Asked about these quickly elevating prices during a phone conversation with Daily NK a source in Pyongyang said, “Gasoline prices started to rise at the end of August to KPW 18,000, and then jumped up to KPW 20,000 at the beginning of September. As a result of this increase, motorbikes disappeared from the streets of Pyongyang. The presence of taxis and cars is down by at least half. The streets are totally empty.”
“Some autobike drivers are concerned because the gas price jump will make it harder for them to make a living transporting people and goods,” the source added. “The possibility is large that related industries will also be hurt by the price increase.”

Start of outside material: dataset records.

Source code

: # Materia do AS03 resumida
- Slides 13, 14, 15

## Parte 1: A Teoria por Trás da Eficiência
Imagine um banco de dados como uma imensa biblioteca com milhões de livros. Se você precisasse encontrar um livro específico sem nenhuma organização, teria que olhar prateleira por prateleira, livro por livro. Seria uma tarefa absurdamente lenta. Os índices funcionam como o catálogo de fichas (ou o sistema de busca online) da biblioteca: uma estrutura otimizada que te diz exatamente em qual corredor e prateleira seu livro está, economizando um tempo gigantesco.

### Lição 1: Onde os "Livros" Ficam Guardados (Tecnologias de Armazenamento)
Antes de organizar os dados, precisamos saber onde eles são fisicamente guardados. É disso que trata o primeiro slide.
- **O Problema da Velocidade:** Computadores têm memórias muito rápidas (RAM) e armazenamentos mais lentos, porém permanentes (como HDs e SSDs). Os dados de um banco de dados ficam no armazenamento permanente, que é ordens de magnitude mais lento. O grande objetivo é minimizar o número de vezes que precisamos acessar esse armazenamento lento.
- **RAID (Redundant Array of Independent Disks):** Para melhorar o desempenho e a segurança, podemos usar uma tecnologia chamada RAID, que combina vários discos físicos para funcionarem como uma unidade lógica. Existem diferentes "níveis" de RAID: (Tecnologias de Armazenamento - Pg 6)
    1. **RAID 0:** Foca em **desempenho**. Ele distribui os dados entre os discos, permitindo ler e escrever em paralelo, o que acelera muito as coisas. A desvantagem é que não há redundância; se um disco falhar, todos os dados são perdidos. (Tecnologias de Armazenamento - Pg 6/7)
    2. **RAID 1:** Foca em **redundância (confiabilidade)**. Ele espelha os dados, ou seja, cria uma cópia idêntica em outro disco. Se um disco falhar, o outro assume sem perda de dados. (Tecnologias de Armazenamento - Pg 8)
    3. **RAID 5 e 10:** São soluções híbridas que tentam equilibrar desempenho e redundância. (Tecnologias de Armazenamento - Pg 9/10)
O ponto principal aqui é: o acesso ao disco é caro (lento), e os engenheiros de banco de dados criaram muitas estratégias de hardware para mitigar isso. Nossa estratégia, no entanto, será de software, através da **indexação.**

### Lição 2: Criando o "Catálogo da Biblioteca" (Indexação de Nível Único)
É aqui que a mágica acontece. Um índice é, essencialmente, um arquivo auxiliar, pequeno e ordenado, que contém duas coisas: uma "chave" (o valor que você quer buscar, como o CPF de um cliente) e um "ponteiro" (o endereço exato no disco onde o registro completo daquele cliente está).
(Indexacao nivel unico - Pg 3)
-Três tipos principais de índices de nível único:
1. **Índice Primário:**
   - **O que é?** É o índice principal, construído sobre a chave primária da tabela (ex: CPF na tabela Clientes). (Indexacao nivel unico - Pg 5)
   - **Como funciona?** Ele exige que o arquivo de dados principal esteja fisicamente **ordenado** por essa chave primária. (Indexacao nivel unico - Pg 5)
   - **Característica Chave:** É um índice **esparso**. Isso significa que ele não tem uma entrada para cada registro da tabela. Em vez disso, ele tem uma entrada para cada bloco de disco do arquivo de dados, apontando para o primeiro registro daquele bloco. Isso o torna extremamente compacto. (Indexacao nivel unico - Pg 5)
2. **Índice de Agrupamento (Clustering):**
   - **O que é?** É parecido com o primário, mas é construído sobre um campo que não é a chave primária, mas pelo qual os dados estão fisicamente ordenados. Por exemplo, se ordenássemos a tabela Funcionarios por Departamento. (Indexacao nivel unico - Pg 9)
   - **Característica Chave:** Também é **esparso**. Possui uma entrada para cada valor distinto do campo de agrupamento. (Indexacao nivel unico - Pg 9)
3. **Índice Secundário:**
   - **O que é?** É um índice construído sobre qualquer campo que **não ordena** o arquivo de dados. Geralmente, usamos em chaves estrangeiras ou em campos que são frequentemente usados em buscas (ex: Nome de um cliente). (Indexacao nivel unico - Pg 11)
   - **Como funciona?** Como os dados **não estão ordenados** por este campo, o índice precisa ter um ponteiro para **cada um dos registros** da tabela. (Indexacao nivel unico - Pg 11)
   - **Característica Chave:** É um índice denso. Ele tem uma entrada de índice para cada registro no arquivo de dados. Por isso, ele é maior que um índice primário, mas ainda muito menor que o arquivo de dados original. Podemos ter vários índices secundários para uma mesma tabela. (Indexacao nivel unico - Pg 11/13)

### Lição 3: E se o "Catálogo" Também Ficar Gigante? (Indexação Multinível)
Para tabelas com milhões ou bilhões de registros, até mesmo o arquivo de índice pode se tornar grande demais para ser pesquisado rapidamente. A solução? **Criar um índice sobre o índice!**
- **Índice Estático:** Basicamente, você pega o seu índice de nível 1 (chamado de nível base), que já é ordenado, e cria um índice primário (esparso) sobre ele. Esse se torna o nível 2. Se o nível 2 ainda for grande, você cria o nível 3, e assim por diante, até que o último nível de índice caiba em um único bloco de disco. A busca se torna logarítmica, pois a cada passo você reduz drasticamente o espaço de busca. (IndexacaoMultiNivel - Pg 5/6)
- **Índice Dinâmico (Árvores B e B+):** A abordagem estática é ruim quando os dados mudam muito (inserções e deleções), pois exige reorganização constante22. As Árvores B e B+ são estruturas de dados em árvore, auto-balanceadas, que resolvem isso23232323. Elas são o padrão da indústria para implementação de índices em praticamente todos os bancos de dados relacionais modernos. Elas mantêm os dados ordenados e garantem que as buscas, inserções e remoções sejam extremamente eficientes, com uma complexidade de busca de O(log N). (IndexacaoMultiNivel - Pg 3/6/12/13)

There are signs that the gasoline price increase is also affecting areas far from the capital city, such as Hyesan City, Ryanggang Province. A source from that region said, “The cost of gasoline in Hyesan increased to KPW 21,600 per kilogram.” As recently as the third week of August, the price was at a mere KPW 12,050. Towards the end of the month, it climbed to KPW 14,400, and then kept climbing in September.
The source added, “Gas prices are also rising in rural areas of the country. Some areas feature gas prices approaching the price in Hyesan, and others have surpassed that. Merchants are baffled because the price dipped and then rose suddenly.”
Gas prices in North Korea jump on rumors of possible embargo
Kang Mi Jin and Kim Ga Young
Daily NK
2017-09-15
(UPDATE 2017-09-18): Anna Fifield reports in the Washington Post on the textile exports ban and its impact on North Korea’s female population in particular:
There are few areas in the North Korean economy, outside its nuclear weapons program, that could be called booming. But the garment industry has been one of them.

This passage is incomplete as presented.